▶ What is required
When you reach the line containing "根據下圖, 試驗證 Solvespace 機構模擬的資料之正確性.", stop after it; until then, copy each line of the listing exactly, starting with the first.

▶ Data provided
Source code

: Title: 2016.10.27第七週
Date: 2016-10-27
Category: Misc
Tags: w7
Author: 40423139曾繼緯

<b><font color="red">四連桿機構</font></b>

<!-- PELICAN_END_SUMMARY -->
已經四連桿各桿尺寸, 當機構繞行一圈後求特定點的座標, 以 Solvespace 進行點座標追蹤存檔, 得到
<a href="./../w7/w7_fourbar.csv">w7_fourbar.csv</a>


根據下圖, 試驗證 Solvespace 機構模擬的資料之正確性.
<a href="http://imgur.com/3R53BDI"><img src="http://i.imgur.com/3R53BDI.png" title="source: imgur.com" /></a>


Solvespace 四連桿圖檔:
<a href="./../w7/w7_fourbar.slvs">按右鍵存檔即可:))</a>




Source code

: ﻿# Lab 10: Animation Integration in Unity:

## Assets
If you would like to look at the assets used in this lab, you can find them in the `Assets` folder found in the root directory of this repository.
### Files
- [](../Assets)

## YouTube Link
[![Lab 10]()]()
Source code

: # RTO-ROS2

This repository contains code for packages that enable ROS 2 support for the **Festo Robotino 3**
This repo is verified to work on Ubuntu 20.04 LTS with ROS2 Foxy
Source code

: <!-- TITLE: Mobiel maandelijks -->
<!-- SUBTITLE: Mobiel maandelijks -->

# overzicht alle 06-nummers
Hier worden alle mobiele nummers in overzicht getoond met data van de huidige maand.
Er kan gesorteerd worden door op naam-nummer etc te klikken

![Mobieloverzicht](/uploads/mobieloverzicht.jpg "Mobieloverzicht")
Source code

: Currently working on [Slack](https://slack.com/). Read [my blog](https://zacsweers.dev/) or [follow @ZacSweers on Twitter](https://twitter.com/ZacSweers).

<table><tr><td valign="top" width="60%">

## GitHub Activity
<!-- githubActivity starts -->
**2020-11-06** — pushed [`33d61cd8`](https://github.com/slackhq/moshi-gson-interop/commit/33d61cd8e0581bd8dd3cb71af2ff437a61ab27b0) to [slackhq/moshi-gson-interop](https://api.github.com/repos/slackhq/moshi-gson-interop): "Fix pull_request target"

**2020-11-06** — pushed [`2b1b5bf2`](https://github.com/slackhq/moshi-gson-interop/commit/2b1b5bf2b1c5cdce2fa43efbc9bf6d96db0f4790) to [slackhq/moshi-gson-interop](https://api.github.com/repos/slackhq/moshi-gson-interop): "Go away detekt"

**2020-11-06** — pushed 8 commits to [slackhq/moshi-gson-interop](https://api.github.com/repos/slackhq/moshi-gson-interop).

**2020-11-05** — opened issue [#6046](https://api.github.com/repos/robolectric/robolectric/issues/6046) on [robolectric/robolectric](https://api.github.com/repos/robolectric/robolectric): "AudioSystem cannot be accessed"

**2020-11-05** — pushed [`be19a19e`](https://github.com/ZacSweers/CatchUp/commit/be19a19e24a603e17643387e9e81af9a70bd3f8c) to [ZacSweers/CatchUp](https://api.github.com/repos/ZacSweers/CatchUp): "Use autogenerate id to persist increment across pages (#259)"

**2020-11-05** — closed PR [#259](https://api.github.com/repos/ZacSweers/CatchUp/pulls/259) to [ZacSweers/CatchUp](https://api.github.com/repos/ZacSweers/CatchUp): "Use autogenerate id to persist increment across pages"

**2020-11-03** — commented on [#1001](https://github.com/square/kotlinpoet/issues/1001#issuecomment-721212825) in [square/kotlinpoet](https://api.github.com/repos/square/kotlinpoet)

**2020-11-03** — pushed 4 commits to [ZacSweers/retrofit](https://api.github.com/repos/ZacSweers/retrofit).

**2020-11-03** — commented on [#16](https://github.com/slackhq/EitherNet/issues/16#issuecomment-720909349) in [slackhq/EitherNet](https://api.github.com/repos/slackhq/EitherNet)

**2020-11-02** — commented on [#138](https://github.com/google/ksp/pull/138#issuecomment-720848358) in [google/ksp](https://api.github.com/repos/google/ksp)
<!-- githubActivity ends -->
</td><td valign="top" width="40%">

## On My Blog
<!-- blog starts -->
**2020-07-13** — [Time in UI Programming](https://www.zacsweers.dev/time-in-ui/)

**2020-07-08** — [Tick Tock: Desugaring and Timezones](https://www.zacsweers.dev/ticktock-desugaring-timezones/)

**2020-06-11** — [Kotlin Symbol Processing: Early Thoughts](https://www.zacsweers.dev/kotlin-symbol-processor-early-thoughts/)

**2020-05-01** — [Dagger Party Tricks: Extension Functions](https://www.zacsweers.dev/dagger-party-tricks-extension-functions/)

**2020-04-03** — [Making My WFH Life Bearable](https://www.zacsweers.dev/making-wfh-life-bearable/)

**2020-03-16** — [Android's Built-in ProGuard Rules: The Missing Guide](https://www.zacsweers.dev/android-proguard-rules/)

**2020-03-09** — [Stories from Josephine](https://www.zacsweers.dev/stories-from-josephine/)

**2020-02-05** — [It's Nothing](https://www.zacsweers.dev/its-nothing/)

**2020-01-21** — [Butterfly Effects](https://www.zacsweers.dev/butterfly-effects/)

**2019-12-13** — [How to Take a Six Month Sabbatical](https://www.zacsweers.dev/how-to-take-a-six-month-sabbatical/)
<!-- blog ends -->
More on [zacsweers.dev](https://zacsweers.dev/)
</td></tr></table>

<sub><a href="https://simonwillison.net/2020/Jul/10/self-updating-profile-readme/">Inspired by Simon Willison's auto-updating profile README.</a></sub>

▶ Solved exercise
Source code

: Title: 2016.10.27第七週
Date: 2016-10-27
Category: Misc
Tags: w7
Author: 40423139曾繼緯

<b><font color="red">四連桿機構</font></b>

<!-- PELICAN_END_SUMMARY -->
已經四連桿各桿尺寸, 當機構繞行一圈後求特定點的座標, 以 Solvespace 進行點座標追蹤存檔, 得到
<a href="./../w7/w7_fourbar.csv">w7_fourbar.csv</a>


根據下圖, 試驗證 Solvespace 機構模擬的資料之正確性.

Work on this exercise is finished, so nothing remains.